La nature, toute domestiquée qu’elle est, se donne ici volontiers en spectacle. Ainsi de la rivière Meguro, que l’on a majestueusement canalisée dans un lit de béton et qui, bordée de cerisiers, attire au printemps des millions de flâneurs se livrant au hanami, cette « contemplation des arbres en fleurs », dont les pétales tombent joliment sur les flots, tandis que sur les rives ont éclos des dizaines de terrasses de la plus branchée des espèces. « Et pourtant, quand j’étais ado, la Meguro n’était qu’un cloaque nauséabond. Personne n’aurait eu l’idée de se promener là ! rigole Sho Kurokawa. La désirabilité de Nakameguro, le quartier qui s’étend de part et d’autre de la rivière, est un phénomène nouveau. C’est ça, Tokyo : une ville hyper-stimulante, presque trop, où les goûts changent vite, où les modes sont dures à suivre », résume encore cet architecte trentenaire, espérant en filigrane qu’OND, le restaurant qu’il vient d’aménager par ici, connaisse un destin durable.

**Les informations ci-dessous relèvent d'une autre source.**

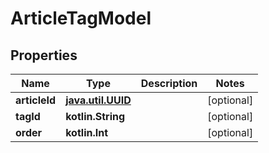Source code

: 
# ArticleTagModel

## Properties
Name | Type | Description | Notes
------------ | ------------- | ------------- | -------------
**articleId** | [**java.util.UUID**](java.util.UUID.md) |  |  [optional]
**tagId** | **kotlin.String** |  |  [optional]
**order** | **kotlin.Int** |  |  [optional]



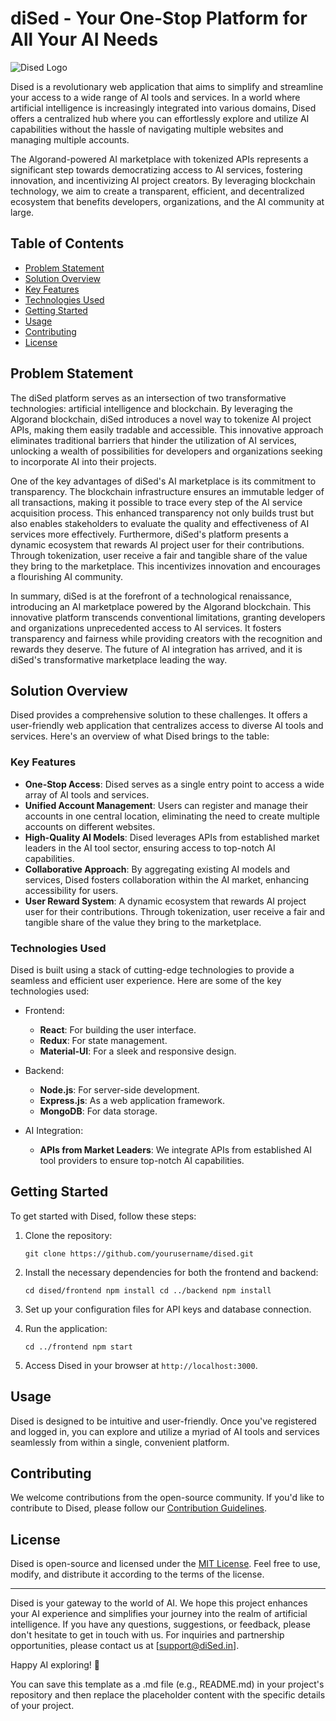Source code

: # diSed - Your One-Stop Platform for All Your AI Needs

![Dised Logo](https://github.com/diSed-dao/.github/assets/46371923/7af19594-2006-4374-bf1f-b70f4f1ed155)

Dised is a revolutionary web application that aims to simplify and streamline your access to a wide range of AI tools and services. In a world where artificial intelligence is increasingly integrated into various domains, Dised offers a centralized hub where you can effortlessly explore and utilize AI capabilities without the hassle of navigating multiple websites and managing multiple accounts.

The Algorand-powered AI marketplace with tokenized APIs represents a significant step towards democratizing access to AI services, fostering innovation, and incentivizing AI project creators. By leveraging blockchain technology, we aim to create a transparent, efficient, and decentralized ecosystem that benefits developers, organizations, and the AI community at large.

## Table of Contents
- [Problem Statement](#problem-statement)
- [Solution Overview](#solution-overview)
- [Key Features](#key-features)
- [Technologies Used](#technologies-used)
- [Getting Started](#getting-started)
- [Usage](#usage)
- [Contributing](#contributing)
- [License](#license)

## Problem Statement

The diSed platform serves as an intersection of two transformative technologies: artificial intelligence and blockchain. By leveraging the Algorand blockchain, diSed introduces a novel way to tokenize AI project APIs, making them easily tradable and accessible. This innovative approach eliminates traditional barriers that hinder the utilization of AI services, unlocking a wealth of possibilities for developers and organizations seeking to incorporate AI into their projects.

One of the key advantages of diSed's AI marketplace is its commitment to transparency. The blockchain infrastructure ensures an immutable ledger of all transactions, making it possible to trace every step of the AI service acquisition process. This enhanced transparency not only builds trust but also enables stakeholders to evaluate the quality and effectiveness of AI services more effectively.
Furthermore, diSed's platform presents a dynamic ecosystem that rewards AI project user for their contributions. Through tokenization, user receive a fair and tangible share of the value they bring to the marketplace. This incentivizes innovation and encourages a flourishing AI community.

In summary, diSed is at the forefront of a technological renaissance, introducing an AI marketplace powered by the Algorand blockchain. This innovative platform transcends conventional limitations, granting developers and organizations unprecedented access to AI services. It fosters transparency and fairness while providing creators with the recognition and rewards they deserve. The future of AI integration has arrived, and it is diSed's transformative marketplace leading the way.

## Solution Overview

Dised provides a comprehensive solution to these challenges. It offers a user-friendly web application that centralizes access to diverse AI tools and services. Here's an overview of what Dised brings to the table:

### Key Features

- **One-Stop Access**: Dised serves as a single entry point to access a wide array of AI tools and services.
- **Unified Account Management**: Users can register and manage their accounts in one central location, eliminating the need to create multiple accounts on different websites.
- **High-Quality AI Models**: Dised leverages APIs from established market leaders in the AI tool sector, ensuring access to top-notch AI capabilities.
- **Collaborative Approach**: By aggregating existing AI models and services, Dised fosters collaboration within the AI market, enhancing accessibility for users.
- **User Reward System**: A dynamic ecosystem that rewards AI project user for their contributions. Through tokenization, user receive a fair and tangible share of the value they bring to the marketplace.

### Technologies Used

Dised is built using a stack of cutting-edge technologies to provide a seamless and efficient user experience. Here are some of the key technologies used:

- Frontend:
  - **React**: For building the user interface.
  - **Redux**: For state management.
  - **Material-UI**: For a sleek and responsive design.

- Backend:
  - **Node.js**: For server-side development.
  - **Express.js**: As a web application framework.
  - **MongoDB**: For data storage.

- AI Integration:
  - **APIs from Market Leaders**: We integrate APIs from established AI tool providers to ensure top-notch AI capabilities.

## Getting Started

To get started with Dised, follow these steps:

1. Clone the repository:

   
   `git clone https://github.com/yourusername/dised.git`
   

2. Install the necessary dependencies for both the frontend and backend:

   
   `cd dised/frontend
   npm install
   cd ../backend
   npm install`
   
3. Set up your configuration files for API keys and database connection.

4. Run the application:

   
   `cd ../frontend
   npm start`
   

5. Access Dised in your browser at `http://localhost:3000`.

## Usage

Dised is designed to be intuitive and user-friendly. Once you've registered and logged in, you can explore and utilize a myriad of AI tools and services seamlessly from within a single, convenient platform.

## Contributing

We welcome contributions from the open-source community. If you'd like to contribute to Dised, please follow our [Contribution Guidelines](CONTRIBUTING.md).

## License

Dised is open-source and licensed under the [MIT License](LICENSE). Feel free to use, modify, and distribute it according to the terms of the license.

---

Dised is your gateway to the world of AI. We hope this project enhances your AI experience and simplifies your journey into the realm of artificial intelligence. If you have any questions, suggestions, or feedback, please don't hesitate to get in touch with us. For inquiries and partnership opportunities, please contact us at [support@diSed.in].

Happy AI exploring! 🚀


You can save this template as a .md file (e.g., README.md) in your project's repository and then replace the placeholder content with the specific details of your project.

<!--

**Here are some ideas to get you started:**

🙋‍♀️ A short introduction - what is your organization all about?
🌈 Contribution guidelines - how can the community get involved?
👩‍💻 Useful resources - where can the community find your docs? Is there anything else the community should know?
🍿 Fun facts - what does your team eat for breakfast?
🧙 Remember, you can do mighty things with the power of [Markdown](https://docs.github.com/github/writing-on-github/getting-started-with-writing-and-formatting-on-github/basic-writing-and-formatting-syntax)
-->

Tokyo, entre shopping et shinto
Ah ! Tokyo et ses modes… Il existe un cliché selon lequel les jeunes Tokyoïtes seraient des fashion victims en puissance aux cheveux fluo et aux looks tous plus délurés, plus mangaesques les uns que les autres. Il y avait de cela, peut-être, dans les années 90. C’en est fini : le trop grand, le ton sur ton, le passe-muraille, l’informe parfois, voilà vers quoi penchent aujourd’hui, avec beaucoup de panache, les filles et les garçons dans le vent. Tout de gris, de kaki et d’étoffes grèges vêtus, ils déambulent en bandes à Shibuya, le coin de la mode pointue – Ambush, Archive Store, Graphpaper, c’est là qu’ils s’habillent –, voire sur Omotesando, l’avenue Montaigne locale, et marquent parfois une pause, entre deux boutiques, dans un sanctuaire shinto – Tokyo en fourmille. Drôle de scène, alors : posant à terre leurs paquets d’emplettes, ils agitent la cloche rituelle puis tapent deux fois dans leurs mains comme l’exige le culte. Drôle de voisinage, aussi, entre cette ferveur immémoriale et, tout autour, ces vaisseaux amiraux ultra-contemporains, spectaculaires, tout à la gloire du consumérisme.
Dans cet écosystème se sont construits Issey Miyake et Comme des Garçons, parmi les divinités du prêt-à-porter nippon, ou encore Louis Vuitton et Prada qui, pour leurs méga-magasins d’Omotesando, ont commissionné respectivement Jun Aoki et Herzog & de Meuron. Le duo d’architectes suisses a en effet imaginé pour la marque italienne un édifice minéral, translucide, facetté comme un diamant XXL. « Mais il y a aussi, à Tokyo, une certaine beauté de l’architecture lambda, plaide Sho Kurokawa. J’aime les petits immeubles un peu ennuyeux des années 80 et 90 que l’on voit partout, avec leurs revêtements carrelés, pas chers, blancs ou gris, facilement nettoyables. Même le très commun, ici, a de l’attrait. » Ne tiendrait-on pas là la plus belle définition de Tokyo ? Une mégapole impressionnante où même la banalité la plus grande, qu’elle se loge dans un bruit d’insecte ou dans une façade sans éclat, vous prend aux tripes.